TASK DESCRIPTION: Each line that contains the string "Case" counts once; report how many such lines appear in the data, as a number only.

*** RECORDED DATA Section Begins ***

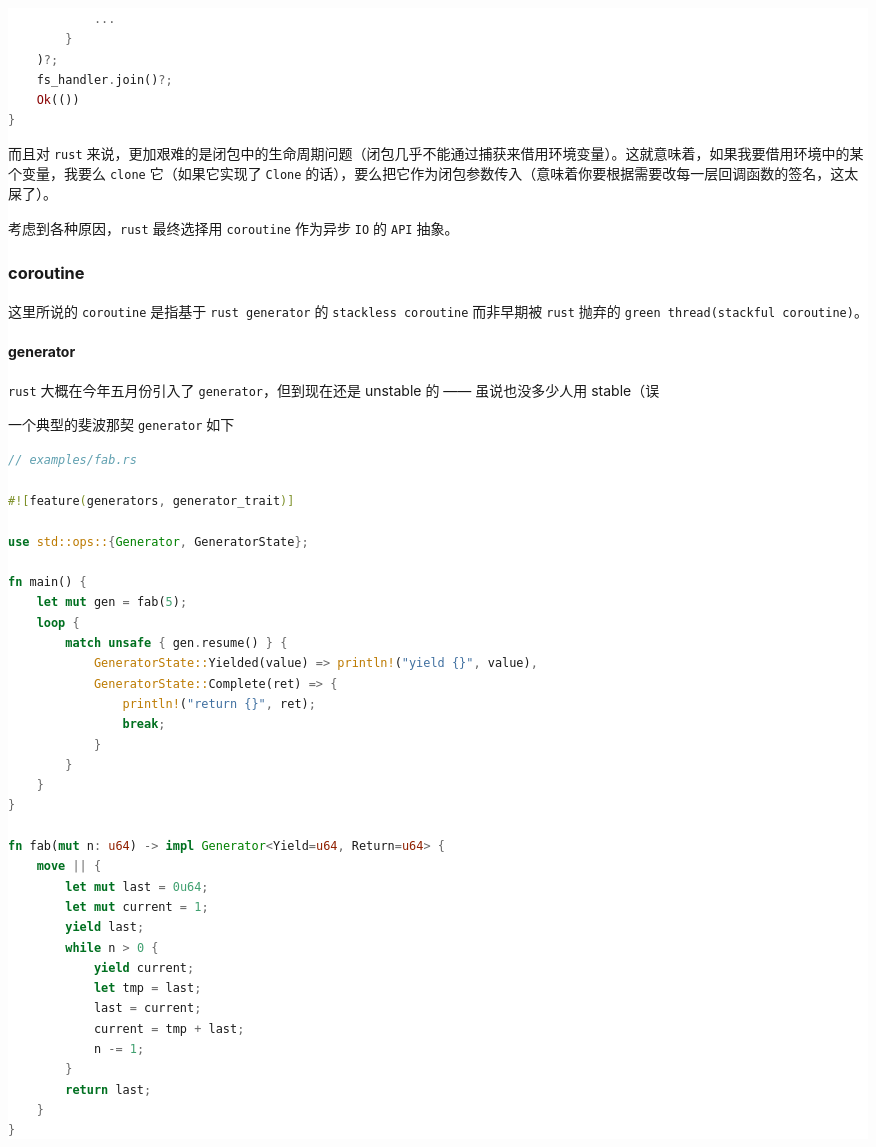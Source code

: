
 ```rust
            ...
        }
    )?;
    fs_handler.join()?;
    Ok(())
}
```

而且对 `rust` 来说，更加艰难的是闭包中的生命周期问题（闭包几乎不能通过捕获来借用环境变量）。这就意味着，如果我要借用环境中的某个变量，我要么 `clone` 它（如果它实现了 `Clone` 的话），要么把它作为闭包参数传入（意味着你要根据需要改每一层回调函数的签名，这太屎了）。

考虑到各种原因，`rust` 最终选择用 `coroutine` 作为异步 `IO` 的 `API` 抽象。

### coroutine

这里所说的 `coroutine` 是指基于 `rust generator` 的 `stackless coroutine` 而非早期被 `rust` 抛弃的 `green thread(stackful coroutine)`。

#### generator

`rust` 大概在今年五月份引入了 `generator`，但到现在还是 unstable 的 —— 虽说也没多少人用 stable（误

一个典型的斐波那契 `generator` 如下

```rust
// examples/fab.rs

#![feature(generators, generator_trait)]

use std::ops::{Generator, GeneratorState};

fn main() {
    let mut gen = fab(5);
    loop {
        match unsafe { gen.resume() } {
            GeneratorState::Yielded(value) => println!("yield {}", value),
            GeneratorState::Complete(ret) => {
                println!("return {}", ret);
                break;
            }
        }
    }
}

fn fab(mut n: u64) -> impl Generator<Yield=u64, Return=u64> {
    move || {
        let mut last = 0u64;
        let mut current = 1;
        yield last;
        while n > 0 {
            yield current;
            let tmp = last;
            last = current;
            current = tmp + last;
            n -= 1;
        }
        return last;
    }
}
```

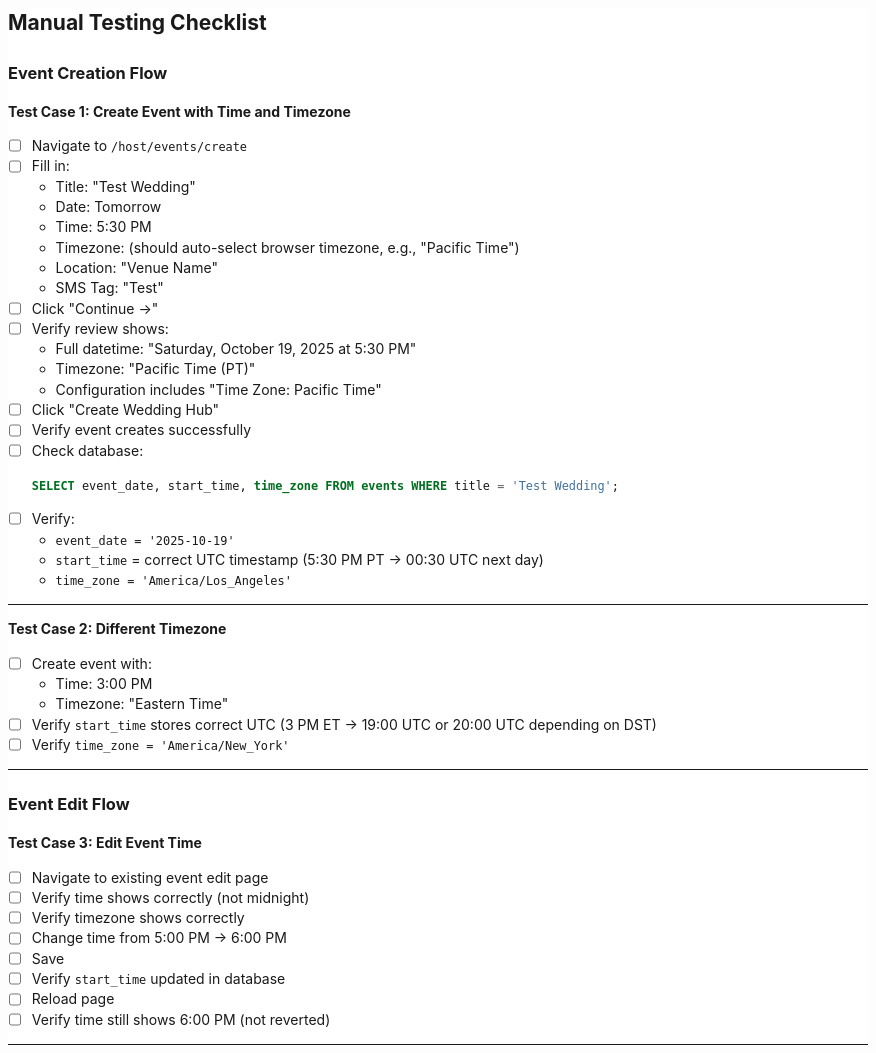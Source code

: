 
## Manual Testing Checklist

### Event Creation Flow

**Test Case 1: Create Event with Time and Timezone**

- [ ] Navigate to `/host/events/create`
- [ ] Fill in:
  - Title: "Test Wedding"
  - Date: Tomorrow
  - Time: 5:30 PM
  - Timezone: (should auto-select browser timezone, e.g., "Pacific Time")
  - Location: "Venue Name"
  - SMS Tag: "Test"
- [ ] Click "Continue →"
- [ ] Verify review shows:
  - Full datetime: "Saturday, October 19, 2025 at 5:30 PM"
  - Timezone: "Pacific Time (PT)"
  - Configuration includes "Time Zone: Pacific Time"
- [ ] Click "Create Wedding Hub"
- [ ] Verify event creates successfully
- [ ] Check database:
  ```sql
  SELECT event_date, start_time, time_zone FROM events WHERE title = 'Test Wedding';
  ```
- [ ] Verify:
  - `event_date = '2025-10-19'`
  - `start_time` = correct UTC timestamp (5:30 PM PT → 00:30 UTC next day)
  - `time_zone = 'America/Los_Angeles'`

---

**Test Case 2: Different Timezone**

- [ ] Create event with:
  - Time: 3:00 PM
  - Timezone: "Eastern Time"
- [ ] Verify `start_time` stores correct UTC (3 PM ET → 19:00 UTC or 20:00 UTC depending on DST)
- [ ] Verify `time_zone = 'America/New_York'`

---

### Event Edit Flow

**Test Case 3: Edit Event Time**

- [ ] Navigate to existing event edit page
- [ ] Verify time shows correctly (not midnight)
- [ ] Verify timezone shows correctly
- [ ] Change time from 5:00 PM → 6:00 PM
- [ ] Save
- [ ] Verify `start_time` updated in database
- [ ] Reload page
- [ ] Verify time still shows 6:00 PM (not reverted)

---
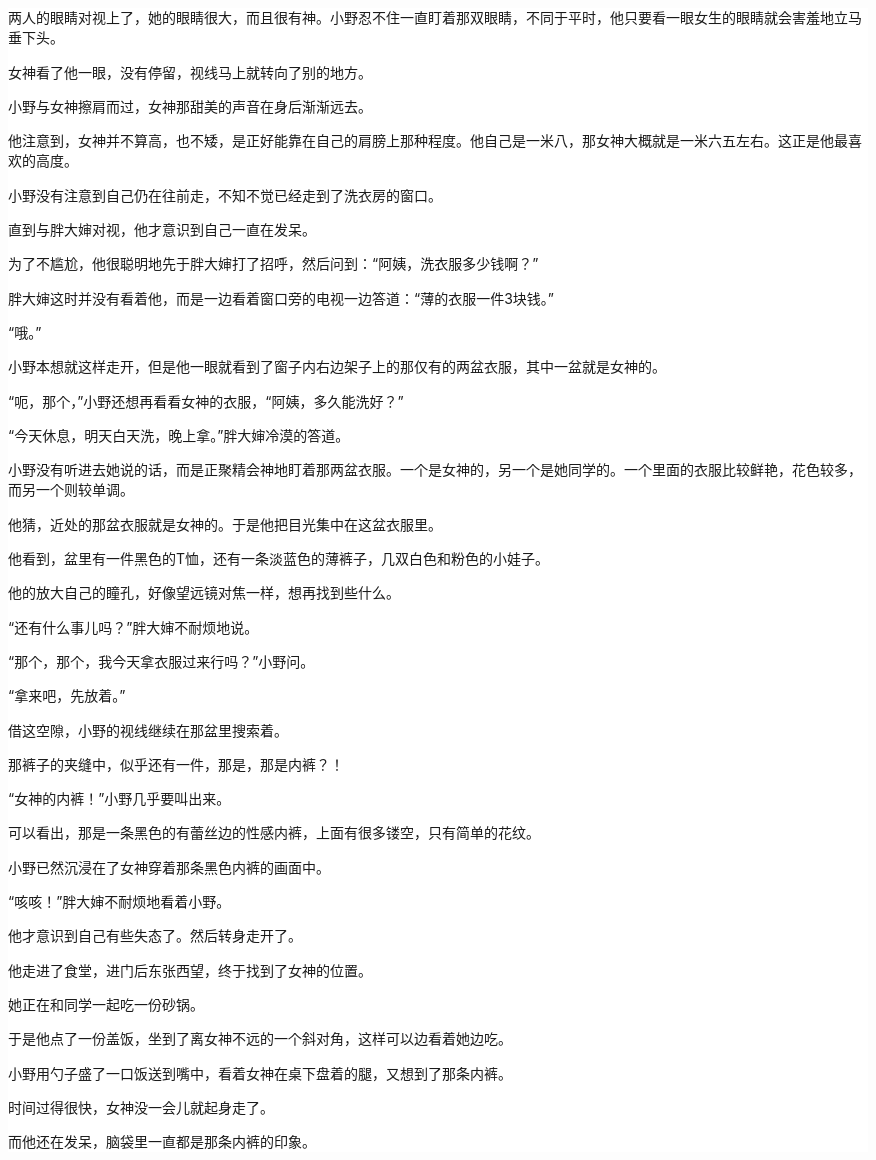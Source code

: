 两人的眼睛对视上了，她的眼睛很大，而且很有神。小野忍不住一直盯着那双眼睛，不同于平时，他只要看一眼女生的眼睛就会害羞地立马垂下头。

女神看了他一眼，没有停留，视线马上就转向了别的地方。

小野与女神擦肩而过，女神那甜美的声音在身后渐渐远去。

他注意到，女神并不算高，也不矮，是正好能靠在自己的肩膀上那种程度。他自己是一米八，那女神大概就是一米六五左右。这正是他最喜欢的高度。

 

小野没有注意到自己仍在往前走，不知不觉已经走到了洗衣房的窗口。

直到与胖大婶对视，他才意识到自己一直在发呆。

为了不尴尬，他很聪明地先于胖大婶打了招呼，然后问到：“阿姨，洗衣服多少钱啊？”

胖大婶这时并没有看着他，而是一边看着窗口旁的电视一边答道：“薄的衣服一件3块钱。”

“哦。”

小野本想就这样走开，但是他一眼就看到了窗子内右边架子上的那仅有的两盆衣服，其中一盆就是女神的。

“呃，那个，”小野还想再看看女神的衣服，“阿姨，多久能洗好？”

“今天休息，明天白天洗，晚上拿。”胖大婶冷漠的答道。

小野没有听进去她说的话，而是正聚精会神地盯着那两盆衣服。一个是女神的，另一个是她同学的。一个里面的衣服比较鲜艳，花色较多，而另一个则较单调。

他猜，近处的那盆衣服就是女神的。于是他把目光集中在这盆衣服里。

他看到，盆里有一件黑色的T恤，还有一条淡蓝色的薄裤子，几双白色和粉色的小娃子。

他的放大自己的瞳孔，好像望远镜对焦一样，想再找到些什么。

“还有什么事儿吗？”胖大婶不耐烦地说。

“那个，那个，我今天拿衣服过来行吗？”小野问。

“拿来吧，先放着。”

借这空隙，小野的视线继续在那盆里搜索着。

那裤子的夹缝中，似乎还有一件，那是，那是内裤？！

“女神的内裤！”小野几乎要叫出来。

可以看出，那是一条黑色的有蕾丝边的性感内裤，上面有很多镂空，只有简单的花纹。

小野已然沉浸在了女神穿着那条黑色内裤的画面中。

“咳咳！”胖大婶不耐烦地看着小野。

他才意识到自己有些失态了。然后转身走开了。

他走进了食堂，进门后东张西望，终于找到了女神的位置。

她正在和同学一起吃一份砂锅。

于是他点了一份盖饭，坐到了离女神不远的一个斜对角，这样可以边看着她边吃。

 

小野用勺子盛了一口饭送到嘴中，看着女神在桌下盘着的腿，又想到了那条内裤。

时间过得很快，女神没一会儿就起身走了。

而他还在发呆，脑袋里一直都是那条内裤的印象。
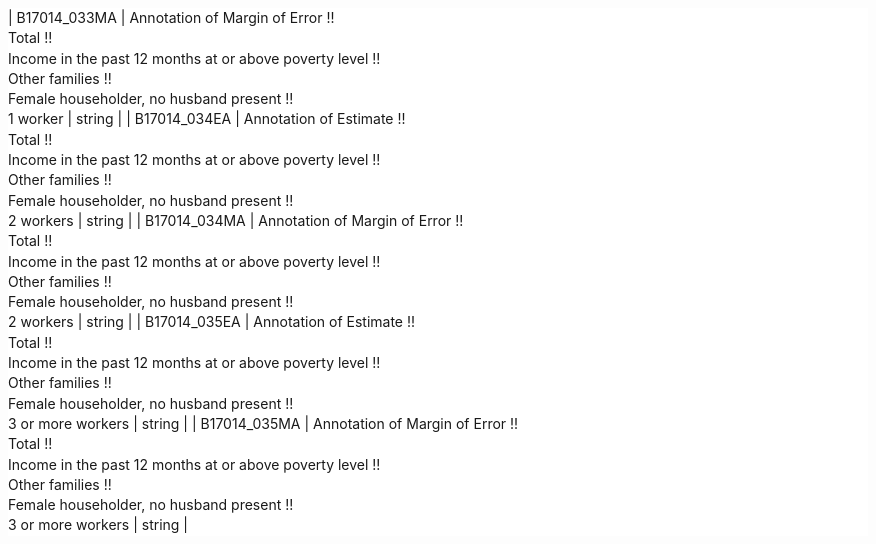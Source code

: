 | B17014_033MA | Annotation of Margin of Error !!<br>Total !!<br>Income in the past 12 months at or above poverty level !!<br>Other families !!<br>Female householder, no husband present !!<br>1 worker | string |
| B17014_034EA | Annotation of Estimate !!<br>Total !!<br>Income in the past 12 months at or above poverty level !!<br>Other families !!<br>Female householder, no husband present !!<br>2 workers | string |
| B17014_034MA | Annotation of Margin of Error !!<br>Total !!<br>Income in the past 12 months at or above poverty level !!<br>Other families !!<br>Female householder, no husband present !!<br>2 workers | string |
| B17014_035EA | Annotation of Estimate !!<br>Total !!<br>Income in the past 12 months at or above poverty level !!<br>Other families !!<br>Female householder, no husband present !!<br>3 or more workers | string |
| B17014_035MA | Annotation of Margin of Error !!<br>Total !!<br>Income in the past 12 months at or above poverty level !!<br>Other families !!<br>Female householder, no husband present !!<br>3 or more workers | string |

*** RECORDED DATA Section Ends ***

TASK SOLUTION: 3